Record excerpts below:

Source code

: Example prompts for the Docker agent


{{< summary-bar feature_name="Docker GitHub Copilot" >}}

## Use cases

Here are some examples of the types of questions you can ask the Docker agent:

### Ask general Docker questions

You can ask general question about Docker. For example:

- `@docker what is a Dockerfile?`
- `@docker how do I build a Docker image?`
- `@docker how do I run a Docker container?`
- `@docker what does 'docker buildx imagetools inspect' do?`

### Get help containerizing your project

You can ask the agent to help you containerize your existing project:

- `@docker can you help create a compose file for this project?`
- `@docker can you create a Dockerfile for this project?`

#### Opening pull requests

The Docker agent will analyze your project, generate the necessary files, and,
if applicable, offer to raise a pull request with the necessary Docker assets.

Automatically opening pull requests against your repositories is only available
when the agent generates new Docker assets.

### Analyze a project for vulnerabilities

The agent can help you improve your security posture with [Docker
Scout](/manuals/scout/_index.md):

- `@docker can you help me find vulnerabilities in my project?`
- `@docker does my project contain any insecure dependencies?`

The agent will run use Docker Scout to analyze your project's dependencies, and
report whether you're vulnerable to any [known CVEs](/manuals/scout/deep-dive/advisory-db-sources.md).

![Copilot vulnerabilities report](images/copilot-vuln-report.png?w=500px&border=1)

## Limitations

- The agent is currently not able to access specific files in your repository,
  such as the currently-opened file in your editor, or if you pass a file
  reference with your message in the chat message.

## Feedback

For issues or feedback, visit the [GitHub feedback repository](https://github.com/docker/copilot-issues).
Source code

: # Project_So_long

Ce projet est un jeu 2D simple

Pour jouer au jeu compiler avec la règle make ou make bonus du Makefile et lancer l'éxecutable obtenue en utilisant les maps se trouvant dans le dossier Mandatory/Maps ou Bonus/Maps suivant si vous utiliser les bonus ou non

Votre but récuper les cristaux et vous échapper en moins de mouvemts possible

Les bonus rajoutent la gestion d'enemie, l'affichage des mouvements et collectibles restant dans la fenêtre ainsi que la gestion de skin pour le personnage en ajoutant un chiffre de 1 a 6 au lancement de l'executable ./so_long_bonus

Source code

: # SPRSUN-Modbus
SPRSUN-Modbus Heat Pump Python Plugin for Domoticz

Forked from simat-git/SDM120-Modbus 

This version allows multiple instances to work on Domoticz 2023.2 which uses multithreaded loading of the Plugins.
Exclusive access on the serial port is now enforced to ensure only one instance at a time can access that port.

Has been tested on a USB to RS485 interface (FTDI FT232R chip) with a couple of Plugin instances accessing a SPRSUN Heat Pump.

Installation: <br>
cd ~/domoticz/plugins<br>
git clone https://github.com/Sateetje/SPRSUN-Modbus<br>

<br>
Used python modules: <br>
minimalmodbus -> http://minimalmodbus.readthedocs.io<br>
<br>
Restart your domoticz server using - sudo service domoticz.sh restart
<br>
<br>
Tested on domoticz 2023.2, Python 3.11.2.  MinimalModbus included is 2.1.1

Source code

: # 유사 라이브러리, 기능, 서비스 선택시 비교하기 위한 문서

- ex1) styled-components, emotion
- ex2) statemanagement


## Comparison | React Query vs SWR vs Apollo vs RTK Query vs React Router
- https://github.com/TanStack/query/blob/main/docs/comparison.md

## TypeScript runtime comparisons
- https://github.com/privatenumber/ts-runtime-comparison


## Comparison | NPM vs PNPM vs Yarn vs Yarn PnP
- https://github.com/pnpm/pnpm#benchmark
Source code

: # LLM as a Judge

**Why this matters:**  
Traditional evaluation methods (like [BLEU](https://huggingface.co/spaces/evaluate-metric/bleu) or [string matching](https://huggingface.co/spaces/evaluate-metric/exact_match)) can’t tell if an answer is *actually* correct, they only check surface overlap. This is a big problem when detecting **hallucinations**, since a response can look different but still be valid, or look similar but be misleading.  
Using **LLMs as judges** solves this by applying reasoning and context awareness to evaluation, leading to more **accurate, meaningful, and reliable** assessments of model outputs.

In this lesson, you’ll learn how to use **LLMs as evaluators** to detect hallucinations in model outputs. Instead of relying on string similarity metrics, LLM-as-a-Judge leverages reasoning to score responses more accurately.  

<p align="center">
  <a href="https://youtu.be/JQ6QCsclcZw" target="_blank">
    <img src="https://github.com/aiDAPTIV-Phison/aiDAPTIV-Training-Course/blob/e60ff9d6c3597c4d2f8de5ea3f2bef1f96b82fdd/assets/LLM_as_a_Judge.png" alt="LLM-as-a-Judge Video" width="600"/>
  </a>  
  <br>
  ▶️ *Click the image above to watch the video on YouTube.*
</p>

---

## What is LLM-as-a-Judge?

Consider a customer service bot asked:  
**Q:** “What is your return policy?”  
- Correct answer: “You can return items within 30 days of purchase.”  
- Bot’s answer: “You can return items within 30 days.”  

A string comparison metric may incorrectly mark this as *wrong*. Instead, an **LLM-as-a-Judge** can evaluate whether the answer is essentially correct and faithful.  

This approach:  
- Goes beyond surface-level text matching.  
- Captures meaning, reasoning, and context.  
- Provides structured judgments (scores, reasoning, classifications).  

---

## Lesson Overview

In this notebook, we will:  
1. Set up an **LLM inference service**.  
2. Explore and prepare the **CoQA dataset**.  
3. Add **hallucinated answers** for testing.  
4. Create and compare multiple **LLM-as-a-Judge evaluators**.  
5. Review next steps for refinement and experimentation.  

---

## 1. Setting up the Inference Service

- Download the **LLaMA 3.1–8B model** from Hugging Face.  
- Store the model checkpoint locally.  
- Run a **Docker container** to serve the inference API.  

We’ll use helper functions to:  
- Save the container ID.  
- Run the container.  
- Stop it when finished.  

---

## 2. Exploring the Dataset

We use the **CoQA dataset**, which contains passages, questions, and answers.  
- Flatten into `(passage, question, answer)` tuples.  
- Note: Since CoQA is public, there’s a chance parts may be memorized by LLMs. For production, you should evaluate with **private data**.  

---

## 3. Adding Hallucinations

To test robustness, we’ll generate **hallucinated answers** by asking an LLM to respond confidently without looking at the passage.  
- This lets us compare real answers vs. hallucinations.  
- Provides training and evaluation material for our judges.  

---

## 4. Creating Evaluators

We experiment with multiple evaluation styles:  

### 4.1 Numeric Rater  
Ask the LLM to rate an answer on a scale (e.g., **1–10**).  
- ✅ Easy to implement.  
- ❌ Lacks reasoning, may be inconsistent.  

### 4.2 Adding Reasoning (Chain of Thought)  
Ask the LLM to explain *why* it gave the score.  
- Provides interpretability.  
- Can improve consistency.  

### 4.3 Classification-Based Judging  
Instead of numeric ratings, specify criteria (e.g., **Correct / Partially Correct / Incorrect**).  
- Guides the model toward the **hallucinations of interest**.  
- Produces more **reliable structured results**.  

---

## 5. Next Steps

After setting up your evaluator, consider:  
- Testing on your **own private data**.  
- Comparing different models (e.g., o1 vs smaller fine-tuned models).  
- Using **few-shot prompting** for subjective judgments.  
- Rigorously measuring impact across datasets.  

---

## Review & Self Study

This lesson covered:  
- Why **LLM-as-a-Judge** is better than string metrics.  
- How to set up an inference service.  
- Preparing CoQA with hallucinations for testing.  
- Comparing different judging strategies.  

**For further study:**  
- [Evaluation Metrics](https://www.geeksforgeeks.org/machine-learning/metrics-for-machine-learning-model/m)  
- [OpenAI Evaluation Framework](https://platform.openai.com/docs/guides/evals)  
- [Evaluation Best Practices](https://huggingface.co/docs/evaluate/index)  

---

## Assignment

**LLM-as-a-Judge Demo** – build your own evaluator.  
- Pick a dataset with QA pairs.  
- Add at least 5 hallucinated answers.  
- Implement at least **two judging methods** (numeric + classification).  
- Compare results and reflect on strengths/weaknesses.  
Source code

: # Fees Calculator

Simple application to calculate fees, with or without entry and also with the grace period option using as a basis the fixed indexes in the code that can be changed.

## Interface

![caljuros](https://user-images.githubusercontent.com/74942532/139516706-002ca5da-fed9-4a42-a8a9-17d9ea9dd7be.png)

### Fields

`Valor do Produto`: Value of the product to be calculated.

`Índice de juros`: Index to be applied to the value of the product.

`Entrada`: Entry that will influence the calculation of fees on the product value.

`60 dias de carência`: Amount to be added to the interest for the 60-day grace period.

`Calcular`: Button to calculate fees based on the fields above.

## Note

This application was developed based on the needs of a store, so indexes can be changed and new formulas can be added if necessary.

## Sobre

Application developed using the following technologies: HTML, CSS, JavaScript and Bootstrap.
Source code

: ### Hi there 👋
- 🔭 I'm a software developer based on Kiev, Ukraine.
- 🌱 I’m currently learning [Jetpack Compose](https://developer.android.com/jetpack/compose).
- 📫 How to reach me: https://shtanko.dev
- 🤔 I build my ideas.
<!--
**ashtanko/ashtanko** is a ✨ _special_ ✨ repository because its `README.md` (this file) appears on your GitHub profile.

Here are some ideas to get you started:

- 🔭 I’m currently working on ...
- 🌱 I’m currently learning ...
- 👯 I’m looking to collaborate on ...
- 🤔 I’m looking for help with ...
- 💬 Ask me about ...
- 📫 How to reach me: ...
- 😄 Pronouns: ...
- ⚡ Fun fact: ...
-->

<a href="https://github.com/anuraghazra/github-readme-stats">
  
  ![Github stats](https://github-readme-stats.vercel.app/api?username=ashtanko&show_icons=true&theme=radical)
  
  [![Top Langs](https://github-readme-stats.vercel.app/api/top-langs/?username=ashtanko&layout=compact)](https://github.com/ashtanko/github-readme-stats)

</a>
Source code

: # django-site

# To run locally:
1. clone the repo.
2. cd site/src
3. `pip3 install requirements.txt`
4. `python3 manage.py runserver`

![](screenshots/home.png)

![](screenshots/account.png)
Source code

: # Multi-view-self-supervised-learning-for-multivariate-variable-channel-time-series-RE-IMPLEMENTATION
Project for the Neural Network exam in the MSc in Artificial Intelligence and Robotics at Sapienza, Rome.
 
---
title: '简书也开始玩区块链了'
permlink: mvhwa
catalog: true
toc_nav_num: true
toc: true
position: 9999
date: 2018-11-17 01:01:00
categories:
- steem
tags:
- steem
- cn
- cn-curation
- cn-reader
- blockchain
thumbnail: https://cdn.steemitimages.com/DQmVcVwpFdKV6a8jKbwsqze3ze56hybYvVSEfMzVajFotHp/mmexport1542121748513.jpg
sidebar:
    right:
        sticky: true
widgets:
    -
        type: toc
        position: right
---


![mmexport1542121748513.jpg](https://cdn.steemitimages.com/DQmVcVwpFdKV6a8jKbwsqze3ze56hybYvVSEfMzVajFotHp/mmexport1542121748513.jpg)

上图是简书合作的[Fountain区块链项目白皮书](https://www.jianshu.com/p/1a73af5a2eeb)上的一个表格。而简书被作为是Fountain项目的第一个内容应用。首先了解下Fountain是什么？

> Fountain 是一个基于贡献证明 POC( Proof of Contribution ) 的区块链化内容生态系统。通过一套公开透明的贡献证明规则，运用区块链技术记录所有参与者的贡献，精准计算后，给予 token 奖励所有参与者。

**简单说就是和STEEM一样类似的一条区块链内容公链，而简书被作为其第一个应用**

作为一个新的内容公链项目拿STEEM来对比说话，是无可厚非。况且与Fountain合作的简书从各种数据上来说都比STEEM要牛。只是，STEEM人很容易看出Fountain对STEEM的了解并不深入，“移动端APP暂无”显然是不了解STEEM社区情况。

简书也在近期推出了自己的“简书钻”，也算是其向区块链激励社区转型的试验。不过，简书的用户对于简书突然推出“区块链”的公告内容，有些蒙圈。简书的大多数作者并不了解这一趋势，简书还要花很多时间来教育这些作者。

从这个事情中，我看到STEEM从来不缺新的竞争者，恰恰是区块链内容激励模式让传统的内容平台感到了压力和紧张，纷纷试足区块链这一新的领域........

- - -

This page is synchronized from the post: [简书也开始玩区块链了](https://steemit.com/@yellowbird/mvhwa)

End of Record excerpts.

Work required:
Reproduce exactly the section above that begins at the line containing "4. Create and" and ends at the line containing "To test robustness, we’ll", leaving out all other lines.

Answer area:
4. Create and compare multiple **LLM-as-a-Judge evaluators**.  
5. Review next steps for refinement and experimentation.  

---

## 1. Setting up the Inference Service

- Download the **LLaMA 3.1–8B model** from Hugging Face.  
- Store the model checkpoint locally.  
- Run a **Docker container** to serve the inference API.  

We’ll use helper functions to:  
- Save the container ID.  
- Run the container.  
- Stop it when finished.  

---

## 2. Exploring the Dataset

We use the **CoQA dataset**, which contains passages, questions, and answers.  
- Flatten into `(passage, question, answer)` tuples.  
- Note: Since CoQA is public, there’s a chance parts may be memorized by LLMs. For production, you should evaluate with **private data**.  

---

## 3. Adding Hallucinations

To test robustness, we’ll generate **hallucinated answers** by asking an LLM to respond confidently without looking at the passage.  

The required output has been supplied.